Stephen Treglia recently wrote a piece for the New York Law Journal. The link to the decision can be found here:
I must confess I do not agree with some of what he wrote, or at least implies, with respect to “real-time” CSLI. In the article, he specifically writes:
“But possibly the greatest anomaly can be found in the Carpenter decision itself. The majority specifically noted that law enforcement still has the ability to access future CSLI via a 2703d order. What that means then is that it is permissible for law enforcement to capture live, real-time CSLI via a judicial decree that only requires a finding of reasonable grounds of relevancy and materiality to an ongoing investigation whereas historical CSLI, which law enforcement did nothing to generate or record, can only be secured by a judicial finding of probable cause.
This construct seems completely contrary to the SCA matrix of requiring greater judicial oversight as law enforcement climbs the ladder seeking more invasive electronic data from subpoenaing “subscriber records” to 2703d orders for “transactional records” to a search warrant for “stored communications” to an eavesdropping warrant for “real-time communication interception.” The Carpenter decision now splits “transactional records” into “historical” and “real-time” and requires greater judicial approval of a search warrant between the SCA ladder rungs of “subscriber records” and “real-time” CSLI. That, somehow, doesn’t seem quite right.”

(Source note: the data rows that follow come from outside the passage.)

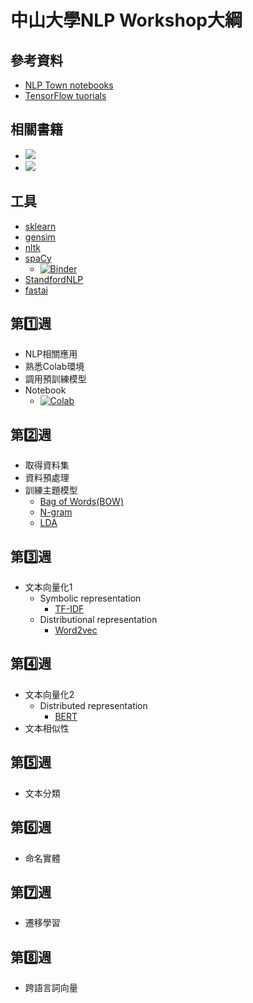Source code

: # 中山大學NLP Workshop大綱

## 參考資料
- [NLP Town notebooks](https://github.com/nlptown/nlp-notebooks)
- [TensorFlow tuorials](https://www.tensorflow.org/tutorials)

## 相關書籍
- ![](https://i.gr-assets.com/images/S/compressed.photo.goodreads.com/books/1630086235l/58870327._SX318_.jpg)
- ![](https://i.gr-assets.com/images/S/compressed.photo.goodreads.com/books/1628096299l/55711023._SX318_.jpg)

## 工具
- [sklearn](https://scikit-learn.org/stable/)
- [gensim](https://radimrehurek.com/gensim/)
- [nltk](https://www.nltk.org/)
- [spaCy](https://spacy.io/)
  - [![Binder](https://mybinder.org/badge_logo.svg)](https://mybinder.org/v2/gh/howard-haowen/NLP-demos/main?filepath=spacy-playground.ipynb)
- [StandfordNLP](https://nlp.stanford.edu/software/)
- [fastai](https://docs.fast.ai/)

## 第1️⃣週
- NLP相關應用
- 熟悉Colab環境
- 調用預訓練模型
- Notebook
  - [![Colab](https://colab.research.google.com/assets/colab-badge.svg)](https://colab.research.google.com/github/howard-haowen/NLP-demos/blob/main/NSYSU/W01-use-pretrained-models.ipynb)

## 第2️⃣週
- 取得資料集
- 資料預處理
- 訓練主題模型
  - [Bag of Words(BOW)](https://en.wikipedia.org/wiki/Bag-of-words_model)
  - [N-gram](https://en.wikipedia.org/wiki/N-gram)
  - [LDA](https://en.wikipedia.org/wiki/Latent_Dirichlet_allocation)

## 第3️⃣週
- 文本向量化1
  - Symbolic representation  
    - [TF-IDF](https://en.wikipedia.org/wiki/Tf%E2%80%93idf)
  - Distributional representation 
    - [Word2vec](https://en.wikipedia.org/wiki/Word2vec)  

## 第4️⃣週
- 文本向量化2
  - Distributed representation 
    - [BERT](https://en.wikipedia.org/wiki/BERT_(language_model))
- 文本相似性

## 第5️⃣週
- 文本分類
  
## 第6️⃣週
- 命名實體
  
## 第7️⃣週
- 遷移學習
  
## 第8️⃣週
- 跨語言詞向量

That isn’t right, because that’s not what the Court said. The Court specifically declined to reach the issue of “real-time” CSLI because that issue was not before the Court. The Court in no way created Treglia’s described dichotomy in the Carpenter decision.
The Court did state that “if law enforcement is confronted with an urgent situation, such fact-specific threats will likely justify the warrantless collection of CSLI. Lower courts, for instance, have approved warrantless searches related to bomb threats, active shootings, and child abductions. Our decision today does not call into doubt warrantless access to CSLI in such circumstances. While police must get a warrant when collecting CSLI to assist in the minerun criminal investigation, the rule we set forth does not limit their ability to respond to an ongoing emergency.”
It’s the “ongoing emergency” or exigent circumstance, that Mr. Treglia is leaving out of his analysis regarding “real-time” CSLI. If there’s an exigent circumstance, a judge can authorize real-time CSLI through a court order authorized by Section 2703 of the Stored Communications Act.
The way I read Carpenter, if there is no such emergency, then the order without a warrant is simply not worth the paper its written on and defense counsel has Carpenter to use to suppress real-time CSLI.